Until now, any jet breaking the sound barrier would normally generate a boom loud enough to frighten the children and a shockwave severe enough to rattle the windows.

But over a decade of research by plane makers such as Gulfstream Aerospace is now starting to deliver the technology necessary to make commercial supersonic flight a reality once again – if only in the private jet market.

Key to their work has been the design of the jet’s nose and engine nacelles, the outer casing that encloses the engine core, which are the surfaces that effectively stretch and then tear the air ahead of the aircraft as it passes through the sound barrier at 1,220kph, otherwise known as Mach 1.

Gulfstream’s Quiet Spike is essentially a retractable nose tip that changes the shape of a traditional sonic boom pressure wave as it builds up in front of the jet so that when it passes Mach 1, the “boom” is quieter than the thunderclap made by Concorde by a factor of 10,000, according to Gulfstream.

“We’ve essentially taken the boom out of sonic boom,” according to a Gulfstream spokesman. “[The boom] is so indistinct that most people on the ground wouldn’t even realise a supersonic aircraft had passed overhead.”

Gulfstream has also patented an engine design that contributes to addressing the acoustic signature of supersonic flight, by shaping the nacelle to reduce sonic-boom strength, and drag on the jet’s airframe.

Drag is another problem. As an aircraft approaches supersonic speed, the pressure wave it generates creates drag. To offset the drag, the aircraft engine needs to create extra thrust and that dramatically boosts fuel consumption. An aircraft accelerating from Mach 0.085 to Mach 1.7 will quadruple its fuel consumption.

However, Preston Henne, a Gulfstream executive, said the company’s work on the Rolls-Royce Tay engines powering the current G450 business jet is a viable option for supersonic speed.
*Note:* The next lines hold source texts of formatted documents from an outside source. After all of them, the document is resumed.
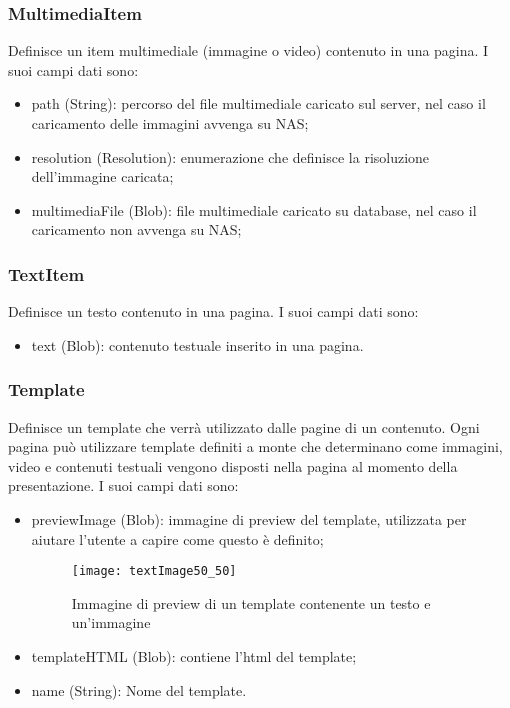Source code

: \subsubsection{MultimediaItem}
Definisce un item multimediale (immagine o video) contenuto in una pagina. I suoi campi dati sono:
\begin{itemize}
    \item path (String): percorso del file multimediale caricato sul server, nel caso il caricamento delle immagini avvenga su NAS;
    \item resolution (Resolution): enumerazione che definisce la risoluzione dell'immagine caricata;
    \item multimediaFile (Blob): file multimediale caricato su database, nel caso il caricamento non avvenga su NAS;
\end{itemize}

\subsubsection{TextItem}
Definisce un testo contenuto in una pagina. I suoi campi dati sono:
\begin{itemize}
    \item text (Blob): contenuto testuale inserito in una pagina.
\end{itemize}

\subsubsection{Template}
Definisce un template che verrà utilizzato dalle pagine di un contenuto. Ogni pagina può utilizzare template definiti a monte che determinano come immagini, video e contenuti testuali vengono disposti nella pagina al momento della presentazione. I suoi campi dati sono:
\begin{itemize}
    \item previewImage (Blob): immagine di preview del template, utilizzata per aiutare l'utente a capire come questo è definito;
    \begin{figure}[h]
        \begin{center}
        \texttt{[image: textImage50\_50]}
        \caption{Immagine di preview di un template contenente un testo e un'immagine}
        \label{fig:figure15}
        \end{center}
    \end{figure}
    \item templateHTML (Blob): contiene l'html del template;
    \item name (String): Nome del template.
\end{itemize}

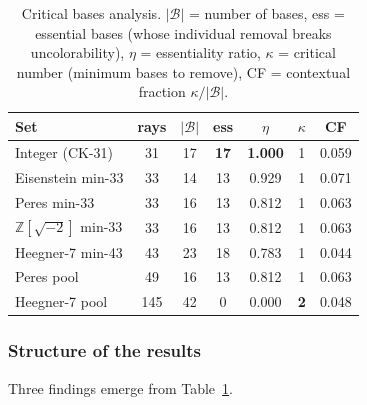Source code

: \documentclass[12pt,a4paper]{article}
\newcommand{\Z}{\mathbb{Z}}
\begin{document}
\begin{table}[ht]
\centering
\caption{Critical bases analysis. $|\mathcal{B}|$ = number of bases, ess = essential bases (whose individual removal breaks uncolorability), $\eta$ = essentiality ratio, $\kappa$ = critical number (minimum bases to remove), CF = contextual fraction $\kappa/|\mathcal{B}|$.}
\label{tab:critical-bases}
\begin{tabular}{lcccccc}
\toprule
Set & rays & $|\mathcal{B}|$ & ess & $\eta$ & $\kappa$ & CF \\
\midrule
Integer (CK-31) & 31 & 17 & \textbf{17} & \textbf{1.000} & 1 & 0.059 \\
Eisenstein min-33 & 33 & 14 & 13 & 0.929 & 1 & 0.071 \\
Peres min-33 & 33 & 16 & 13 & 0.812 & 1 & 0.063 \\
$\Z[\sqrt{-2}]$ min-33 & 33 & 16 & 13 & 0.812 & 1 & 0.063 \\
Heegner-7 min-43 & 43 & 23 & 18 & 0.783 & 1 & 0.044 \\
\midrule
Peres pool & 49 & 16 & 13 & 0.812 & 1 & 0.063 \\
Heegner-7 pool & 145 & 42 & 0 & 0.000 & \textbf{2} & 0.048 \\
\bottomrule
\end{tabular}
\end{table}

\subsubsection{Structure of the results}

Three findings emerge from Table~\ref{tab:critical-bases}.
\end{document}
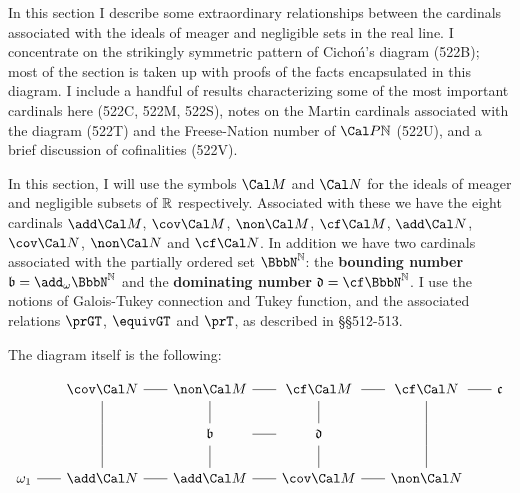 
\def\chaptername{Cardinal functions of measure theory}
\def\sectionname{Cicho\'n's diagram}

\def\finint{\text{\tt finint}}
\def\disj{\text{\tt disj}}


In this section I describe some extraordinary relationships between the
cardinals associated with the ideals of meager and negligible sets in
the real line.   I concentrate on the strikingly symmetric pattern of
Cicho\'n's diagram (522B);  most of the section is taken up with proofs
of the facts encapsulated in this diagram.   I include a handful of
results characterizing some of the most important cardinals here (522C,
522M, 522S), notes on the Martin cardinals associated with the diagram
(522T) and the Freese-Nation number of $\Cal P\Bbb N$ (522U), and a
brief discussion of cofinalities (522V).

 In this section, I will use the symbols $\Cal M$
and $\Cal N$ for the ideals of meager and negligible subsets of
$\Bbb R$ respectively.   Associated with these we have the eight
cardinals $\add\Cal M$,
$\cov\Cal M$, $\non\Cal M$, $\cf\Cal M$, $\add\Cal N$, $\cov\Cal N$,
$\non\Cal N$ and $\cf\Cal N$.   In addition we have two
cardinals associated with the partially ordered set $\NN$:  the {\bf
bounding number} $\frak b=\add_{\omega}\NN$ and the {\bf dominating number}
$\frak d=\cf\NN$.
I use the notions of Galois-Tukey connection and Tukey function, and the
associated relations $\prGT$, $\equivGT$ and $\prT$, as described in
\S\S512-513.

 The diagram itself is the following:

\def\tmphrule{\hskip0.4em\raise
2.5pt\hbox{\leaders\hrule\hskip1.7em\hfil}\hskip0.4em}
\def\tmpstrut{\vrule height10.5pt depth5.5pt width0pt}

$$\vbox{\offinterlineskip
\halign{\hfil#\hfil&\hfil#\hfil&\hfil#\hfil&\hfil#\hfil
  &\hfil#\hfil&\hfil#\hfil&\hfil#\hfil
  &\hfil#\hfil&\hfil#\hfil&\hfil#\hfil&\hfil#\hfil\cr
&\tmpstrut&$\cov\Cal N$&\tmphrule&$\non\Cal M$&\tmphrule
  &$\cf\Cal M$&\tmphrule&$\cf\Cal N$&\tmphrule&$\frak c$\cr
&\tmpstrut&\vrule&&\vrule&&\vrule&&\vrule\cr
&\tmpstrut&\vrule&&$\frak b$&\tmphrule&$\frak d$&&\vrule\cr
&\tmpstrut&\vrule&&\vrule&&\vrule&&\vrule\cr
$\tmpstrut\omega_1$&\tmphrule&$\add\Cal N$&\tmphrule
  &$\add\Cal M$&\tmphrule&$\cov\Cal M$&\tmphrule&$\non\Cal N$\cr
}}$$


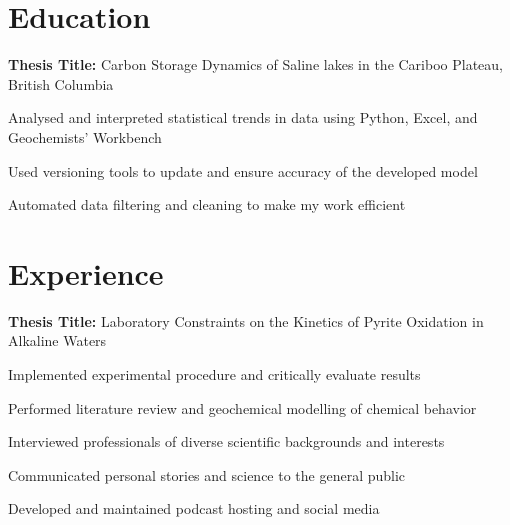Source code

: \documentclass[]{deedy-resume-openfont}
\begin{document}
    
%
%
%
%
\section{Education}
\textbf{Thesis Title:} Carbon Storage Dynamics of Saline lakes in the Cariboo Plateau, British Columbia

\begin{tightemize}
\item Analysed and interpreted statistical trends in data using Python, Excel, and Geochemists’ Workbench
\item Used versioning tools to update and ensure accuracy of the developed model
\item Automated data filtering and cleaning to make my work efficient
\end{tightemize}
\sectionsep
%
%
\section{Experience}
\textbf{Thesis Title:} Laboratory Constraints on the Kinetics of Pyrite Oxidation in Alkaline Waters
\begin{tightemize}
\item Implemented experimental procedure and critically evaluate results
\item Performed literature review and geochemical modelling of chemical behavior 
\end{tightemize}


\sectionsep

\begin{tightemize}
\item Interviewed professionals of diverse scientific backgrounds and interests
\item Communicated personal stories and science to the general public 
\item Developed and maintained podcast hosting and social media
\end{tightemize}
\sectionsep
\end{document}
The Tay is a modified Spey engine, designed for the Royal Air Force to power its McDonnell Douglas F-4 Phantom squadrons in the 1970s. Another engine option is the Rolls-Royce BR725 engine installed on the Gulfstream G650.

Nasa is also confident that routine supersonic overland flight is within reach. The breakthrough is expected, however, to prove taxing for regulators as supersonic flight is banned over many countries.

Wind-tunnel tests last year of Boeing and Lockheed Martin concepts for small supersonic airliners showed aircraft can now be designed that combine both low boom and low drag.

Until now “boom” and good performance have been mutually exclusive, but, “we have broken that paradox,” said Peter Coen, manager of Nasa’s supersonic fixed-wing programme. “We achieved low boom with good supersonic-cruise lift-to-drag ratio.”

Gulfstream is not alone in seeking to bring a supersonic business jet to market.

"There's been an industry push to bring supersonics to the forefront of research to develop a sonic-boom standard and a rule governing environmentally efficient supersonic flight over land," the Gulfstream spokeswoman Heidi Fedak said. "The need for speed, the next technological step in air travel, is also driving research," she added.